Missouri Senator Josh Hawley is waging war on lootboxes and microtransactions, and a new bill could dramatically change the U.S. games industry by effectively illegalizing the revenue source. But some of gaming's biggest earners like Grand Theft Auto publisher Take-Two Interactive aren't worried.
In the AAA gaming space, publishers have slowly shifted away from lootboxes and randomized microtransactions in favor of more direct-buy storefronts. Lootboxes are still a billion dollar market for some games like Overwatch and the entire mobile market, but big industry movers like Take-Two Interactive favor pay-to-win style purchases that let consumers clearly see what they're buying.

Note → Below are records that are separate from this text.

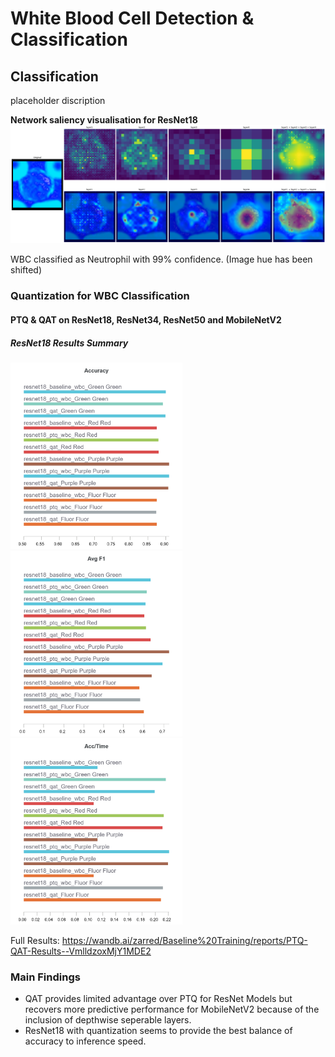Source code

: # White Blood Cell Detection & Classification

## Classification
placeholder discription

**Network saliency visualisation for ResNet18**
<img src="Media/saliency_vis.png" width="900" alt="saliency" />

WBC classified as Neutrophil with 99% confidence.
(Image hue has been shifted)

### Quantization for WBC Classification

#### PTQ & QAT on ResNet18, ResNet34, ResNet50 and MobileNetV2
##### ResNet18 Results Summary
<p float="left">
<img src="Charts/Section-1-Panel-3-1la8vceuj.png" width="275" alt="Acc"/>
<img src="Charts/Section-1-Panel-2-i4cwouhu7.png" width="275" alt="F1"/>
<img src="Charts/Section-3-Panel-1-fy2s98k31.png" width="275" alt="acc_time"/>
</p>

Full Results: https://wandb.ai/zarred/Baseline%20Training/reports/PTQ-QAT-Results--VmlldzoxMjY1MDE2

### Main Findings
- QAT provides limited advantage over PTQ for ResNet Models but recovers more predictive performance for MobileNetV2 because of the inclusion of depthwise seperable layers.
- ResNet18 with quantization seems to provide the best balance of accuracy to inference speed.
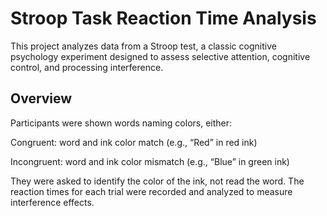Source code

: # Stroop Task Reaction Time Analysis
This project analyzes data from a Stroop test, a classic cognitive psychology experiment designed to assess selective attention, cognitive control, and processing interference.

## Overview
Participants were shown words naming colors, either:

Congruent: word and ink color match (e.g., “Red” in red ink)

Incongruent: word and ink color mismatch (e.g., “Blue” in green ink)

They were asked to identify the color of the ink, not read the word. The reaction times for each trial were recorded and analyzed to measure interference effects.
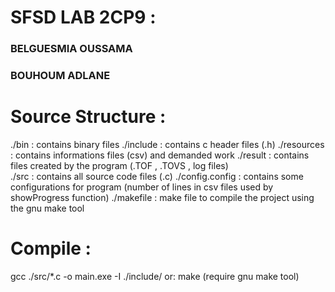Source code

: # SFSD LAB 2CP9 :
### BELGUESMIA OUSSAMA
### BOUHOUM ADLANE
# Source Structure :
./bin : contains binary files
./include : contains c header files (.h)
./resources : contains informations files (csv) and demanded work
./result : contains files created by the program (.TOF , .TOVS , log files)\
./src : contains all source code files (.c)
./config.config : contains some configurations for program (number of lines in csv files used by showProgress function)
./makefile : make file to compile the project using the gnu make tool
# Compile :
gcc ./src/*.c -o main.exe -I ./include/
or: make (require gnu make tool)
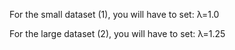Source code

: For the small dataset (1), you will have to set: λ=1.0


For the large dataset (2), you will have to set: λ=1.25
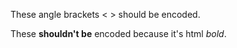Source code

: These angle brackets < > should be encoded.

These <strong>shouldn't be</strong> encoded because it's html <em>bold</em>.
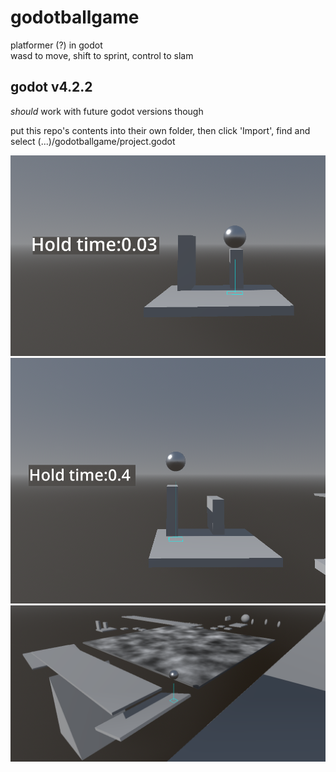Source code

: # godotballgame

platformer (?) in godot\
wasd to move, shift to sprint, control to slam


## godot v4.2.2
*should* work with future godot versions though

put this repo's contents into their own folder, then click 'Import', find and select (...)/godotballgame/project.godot


![small hold time](https://github.com/kylekrause3/godotballgame/blob/main/pictures/holdtimesmall.png)
![long hold time](https://github.com/kylekrause3/godotballgame/blob/main/pictures/holdtimelong.png)
![what the game looks like](https://github.com/kylekrause3/godotballgame/blob/main/pictures/demo1.png)
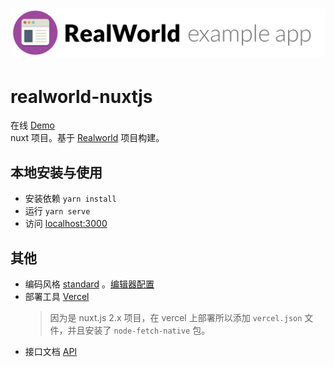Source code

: # ![RealWorld Example App](logo.png)
# realworld-nuxtjs
在线 [Demo](https://realworld.no5no6.com/)  
nuxt 项目。基于 [Realworld](https://github.com/gothinkster/realworld) 项目构建。

## 本地安装与使用
  + 安装依赖 `yarn install`
  + 运行 `yarn serve`
  + 访问 [localhost:3000](http://localhost:3000)

## 其他
  + 编码风格 [standard](https://github.com/standard/standard) 。[编辑器配置](https://github.com/no5no6/Cheese/blob/master/%E9%A1%B9%E7%9B%AE%E6%9E%84%E5%BB%BA/webpack/standard%E7%BC%96%E7%A0%81%E9%A3%8E%E6%A0%BC%E9%85%8D%E7%BD%AE.md)
  + 部署工具 [Vercel](https://vercel.com)
    > 因为是 nuxt.js 2.x 项目，在 vercel 上部署所以添加 `vercel.json` 文件，并且安装了 `node-fetch-native` 包。
  + 接口文档 [API](https://github.com/gothinkster/realworld/tree/master/api)
  
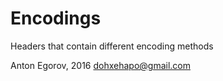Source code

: # Encodings

Headers that contain different encoding methods

Anton Egorov, 2016
dohxehapo@gmail.com
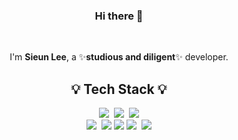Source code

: <!--### Hi there 👋 -->

<!--
**sieunlee97/sieunlee97** is a ✨ _special_ ✨ repository because its `README.md` (this file) appears on your GitHub profile.

Here are some ideas to get you started:

- 🔭 I’m currently working on ...
- 🌱 I’m currently learning 
- 👯 I’m looking to collaborate on ...
- 🤔 I’m looking for help with ...
- 💬 Ask me about ...
- 📫 How to reach me: ...
- 😄 Pronouns: ...
- ⚡ Fun fact: ...
-->
<h3 align="center">Hi there 👋</h3> <br>
<p align="center">
 I'm <b>Sieun Lee</b>, a ✨<b>studious and diligent</b>✨ developer. 
</p>
 <h2 align="center">💡 Tech Stack 💡</h2> 

<p align="center">
<img src="https://img.shields.io/badge/-HTML5-E34F26?style=flat-square&logo=HTML5&logoColor=white">&nbsp 
<img src="https://img.shields.io/badge/-CSS3-1572B6?style=flat-square&logo=CSS3&logoColor=white">&nbsp
<img src="https://img.shields.io/badge/-JavaScript-%23F7DF1E?style=flat-square&logo=JavaScript&logoColor=white"><br>
<img src="https://img.shields.io/badge/-Java-%23007396?style=flat-square&logo=Java&logoColor=white">&nbsp
<img src="https://img.shields.io/badge/Spring-6DB33F?style=flat-square&logo=Spring&logoColor=white">
<img src="https://img.shields.io/badge/Spring Boot-6DB33F?style=flat-square&logo=Spring&logoColor=white">
<img src="https://img.shields.io/badge/-MySQL-%234479A1?style=flat-square&logo=MySQL&logoColor=white">&nbsp
<img src="https://img.shields.io/badge/-MariaDB-%23003545?style=flat-square&logo=MariaDB&logoColor=white">    
</p>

That hasn't stopped specific games like NBA 2K from becoming massive grindy time-sinks that heavily incentivize microtransaction purchases, which is the main way publishers try to circumvent using lootboxes.
In a recent earnings call, Take-Two CEO Strauss Zelnick affirms any lootbox regulation won't really impact the company's bottom line simply because it doesn't rely heavily on them for its microtransaction earnings.
"Lootboxes are responsible for less than 3% of our net bookings in the past fiscal year. So they're not material to us. We have used the mechanic in the past, it's something we've seen and we think it's just fine. There has been some noise around it, particularly internationally, but as I said, we think it's a perfectly reasonable mechanic. However, it forms a very small part of our business."
A quick bit of math shows Take-Two actually made a decent amount from lootboxes in FY2019.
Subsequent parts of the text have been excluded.